Diabetic nephropathy (DN) is a multifactorial condition that involves both metabolic and hemodynamic factors, but clear evidence (heritability estimates, familial clustering of the disease, and differential vulnerability according to race) also indicates that the genetic profile of individuals plays a major role [1,2,3]. In addition, differences in the risk of DN among ethnic populations indicate that differences in lifestyle and environment also play major roles in the selection of alleles contributing to the different risks of disease occurrence [4]. These observations suggest that some diabetic patients are programmed to develop DN. Given the continuous increase in both DM and its complications, the effort to prevent DM is still considered a global challenge.
Among the histological lesions that occur in DN [5,6], renal fibrosis (RF) is considered as a complex and irreversible process in the late stages of DN, further exacerbating the progression of the disease [6]. In RF, which takes place in response to injury and inflammation, there is excessive deposition of the extracellular matrix (ECM) and epithelial–mesenchymal transition (EMT), leading to the loss of differentiated epithelial cells and their vascular capillary bed, accumulation of myofibroblasts and inflammatory cells, and, ultimately, the formation of a scar [7]. As a result, the destruction of the normal architecture and function of the kidney occurs [6,8,9]. RF also constitutes the end point of all kinds of chronic kidney disease (CKD), regardless of the initial cause of disease [8].
It is noteworthy that, although fibrosis is considered a detrimental condition, recent studies suggest a protective role of this process, because it helps the maintenance of crosstalk with injured proximal tubular cells supporting their regeneration [10]. In autosomal-dominant polycystic kidney disease (ADPKD), for instance, fibrosis may have some protective roles, as the fibrogenic response is generally correlated with cystic disease regression [11].
Given the undoubtedly genetic involvement in the course of DN, many genetic studies, such as linkage scans and genetic association studies (GAS), as well as meta-analyses of these studies, have been published [12,13,14,15,16]. A major contribution to the genetic dissection of DN has been made by genome-wide association studies (GWAS) and their meta-analyses [17,18,19,20,21,22].
In order to identify the key players of fibrosis in the context of DN, we performed a systematic review and meta-analysis of all available genetic association studies regarding genes that are involved in signaling pathways related to RF. In this study, we included all available genetic association studies regarding fibrosis-related genes that have been published within a time period of 35 months since our field synopsis of all available genetic association studies regarding DN [13] and presented an updated meta-analysis of the relevant polymorphisms.

2. Methods

2.1. Identification and Eligibility of Relevant Studies

In an effort to decipher the key genetic components of the RF process, we performed a systematic review and meta-analysis of eight signaling pathways that are closely related to RF. The eight pathways were selected after a literature review and after a search of the Kyoto Encyclopedia of Genes and Genomes (KEGG) database.
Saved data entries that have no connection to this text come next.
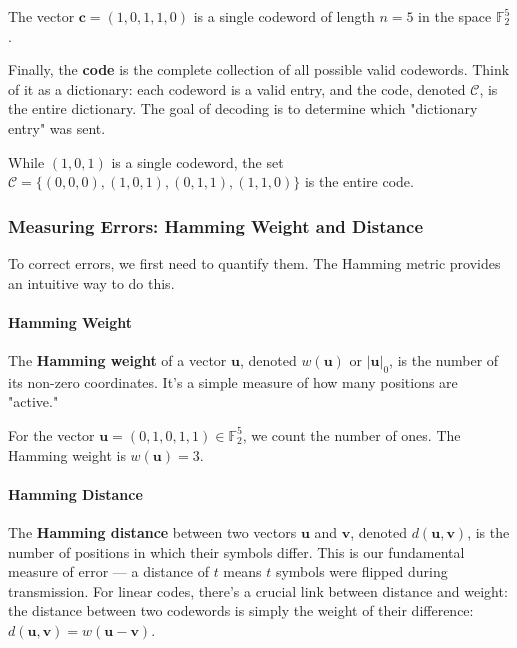 \documentclass{article}
\begin{document}
\begin{tcolorbox}[title=Example: A Binary Codeword]
The vector $\mathbf{c} = (1, 0, 1, 1, 0)$ is a single codeword of length $n=5$ in the space $\mathbb{F}_2^5$.
\end{tcolorbox}

Finally, the \textbf{code} is the complete collection of all possible valid codewords. Think of it as a dictionary: each codeword is a valid entry, and the code, denoted $\mathcal{C}$, is the entire dictionary. The goal of decoding is to determine which "dictionary entry" was sent.

\begin{tcolorbox}[title=Example: A Simple Code]
While $(1,0,1)$ is a single codeword, the set $\mathcal{C} = \{ (0,0,0), (1,0,1), (0,1,1), (1,1,0) \}$ is the entire code.
\end{tcolorbox}

\subsubsection{Measuring Errors: Hamming Weight and Distance}
To correct errors, we first need to quantify them. The Hamming metric provides an intuitive way to do this.

\paragraph{Hamming Weight}
The \textbf{Hamming weight} of a vector $\mathbf{u}$, denoted $w(\mathbf{u})$ or $|\mathbf{u}|_0$, is the number of its non-zero coordinates. It's a simple measure of how many positions are "active."

\begin{tcolorbox}[title=Example: Hamming Weight]
For the vector $\mathbf{u} = (0, 1, 0, 1, 1) \in \mathbb{F}_2^5$, we count the number of ones. The Hamming weight is $w(\mathbf{u}) = 3$.
\end{tcolorbox}

\paragraph{Hamming Distance}
The \textbf{Hamming distance} between two vectors $\mathbf{u}$ and $\mathbf{v}$, denoted $d(\mathbf{u}, \mathbf{v})$, is the number of positions in which their symbols differ. This is our fundamental measure of error — a distance of $t$ means $t$ symbols were flipped during transmission. For linear codes, there's a crucial link between distance and weight: the distance between two codewords is simply the weight of their difference: $d(\mathbf{u}, \mathbf{v}) = w(\mathbf{u} - \mathbf{v})$.
\end{document}
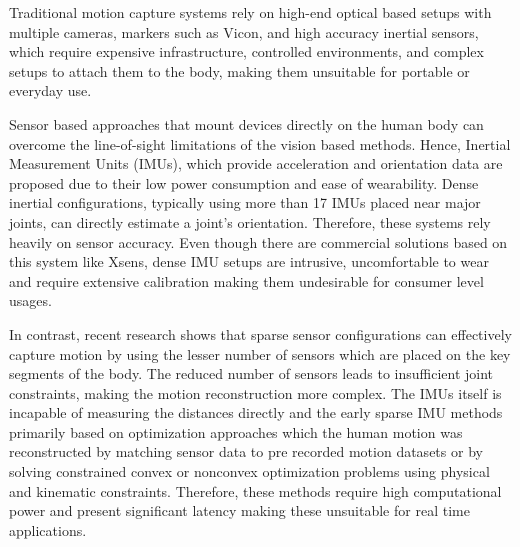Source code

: \documentclass[12pt, a4paper, oneside]{report}
\begin{document}
\noindent Traditional motion capture systems rely on high-end optical based setups with multiple cameras, markers such as Vicon, and high accuracy inertial sensors, which require expensive infrastructure, controlled environments, and complex setups to attach them to the body, making them unsuitable for portable or everyday use.\vspace{\baselineskip}

\noindent Sensor based approaches that mount devices directly on the human body can overcome the line-of-sight limitations of the vision based methods. Hence, Inertial Measurement Units (\ac{IMU}s), which provide acceleration and orientation data are proposed due to their low power consumption and ease of wearability. Dense inertial configurations, typically using more than 17 \ac{IMU}s placed near major joints, can directly estimate a joint's orientation. Therefore, these systems rely heavily on sensor accuracy. Even though there are commercial solutions based on this system like Xsens, dense \ac{IMU} setups are intrusive, uncomfortable to wear and require extensive calibration making them undesirable for consumer level usages\cite{yi2021transpose}.\vspace{\baselineskip}

\noindent In contrast, recent research shows that sparse sensor configurations can effectively capture motion by using the lesser number of sensors which are placed on the key segments of the body. The reduced number of sensors leads to insufficient joint constraints, making the motion reconstruction more complex. The \ac{IMU}s itself is incapable of measuring the distances directly and the early sparse \ac{IMU} methods primarily based on optimization approaches which the human motion was reconstructed by matching sensor data to pre recorded motion datasets or by solving constrained convex or nonconvex optimization problems using physical and kinematic constraints. Therefore, these methods require high computational power and present significant latency making these unsuitable for real time applications.\vspace{\baselineskip}
\end{document}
The included pathways were the ACE pathway, the Relaxin pathway, the Wnt signaling pathway, the MAPK signaling pathway, the PI3KC signaling pathway, the TGFB1 signaling pathway, the NOTCH signaling pathway, and the JAK signaling pathway (Table 1). The overlap between genes in these pathways is depicted in a Venn diagram (Figure 1). The full names of the genes in each signaling pathway are shown in Supplementary Tables S1–S8. In the meta-analysis, we included GAS that examined the association of any gene included in the aforementioned pathways with DN.
A literature search of PubMed and the GWAS Catalog (http://www.genome.gov/gwastudies/) (accessed on 11 June 2022) was conducted, and the inclusion and exclusion criteria and data extraction were as previously described [13]. More specifically, cases were defined as diabetics with persistent micro/macroalbuminuria with or without diabetic retinopathy, whereas diseased controls were defined as diabetics with normoalbuminuria and/or normal renal function. The eligibility of the studies was assessed by two investigators (M.T. and I.S.). The reporting of the systematic review process will follow the PRISMA statement [23].

2.2. Data Synthesis and Analysis

The genetic association between each polymorphism and DN was assessed using the generalized odds ratio (ORG) [24,25]. The threshold for the meta-analysis was the presence of two studies per genetic polymorphism. The pooled OR was estimated using the Der Simonian and Laird random-effects model [26]. The associations are presented with ORs and their corresponding 95% confidence intervals (Cis). The between-study heterogeneity was tested with Cochran’s Q statistic (considered statistically significant at p < 0.10) and its extent was assessed with the I2 statistic [27,28].
We also examined if controls confronted with Hardy–Weinberg equilibrium (HWE) predicted genotypes using Fisher’s exact test for each study that provided genotype counts. We also tested for the ‘small-study effect’ with the Egger test [29].

3. Results and Discussion

3.1. Study Characteristics

The literature search of both PubMed and the GWAS Catalog retrieved 5058 papers after the exclusion of duplicate studies, whereas, in the meta-analysis, 180 articles were included. When an article provided data for different populations, each population was considered as a different study. Figure 2 presents a flowchart of the retrieved articles and the reasons for the exclusion of certain papers. The included studies were published between 1994 and 2021. The demographic characteristics of each study are shown in Supplementary Table S9, which was updated from our previous study [13]. Supplementary Table S9 only presents the included studies of these polymorphisms that were updated from our previous study [13].

3.2. Meta-Analysis Results

Among the 884 different genes that were involved in eight pathways related to fibrosis, 134 genetic variants located in 45 different genes were meta-analyzed. In comparison with our previous study [13], the present study updated results for 24 genes. Table 2 shows the statistically significant results of the meta-analyses based on genotype counts, whereas Table 3 shows the statistically significant results of the meta-analyses based on allele counts. Table 2 and Table 3 include also updated data from meta-analyses that were already published by our group in a previous study [13]. However, for the purpose of completeness, Supplementary Tables S10–S12 also present the non-significant results. Figure 3 and Figure 4 are forest plots that show the pooled odds ratios of the significant results. Overall, sixteen genes provided significant results in all meta-analyses.
In meta-analyses based on genotype counts, statistically significant results were reported for angiotensin I-converting enzyme (ACE), angiotensinogen (AGT), erythropoietin (EPO), gremlin 1, DAN family BMP antagonist (GREM1), interleukin 1 beta (IL1B), interleukin 6 (IL6), interleukin 10 (IL10), nitric oxide synthase 3 (NOS3), and transforming growth factor beta 1 (TGFB1).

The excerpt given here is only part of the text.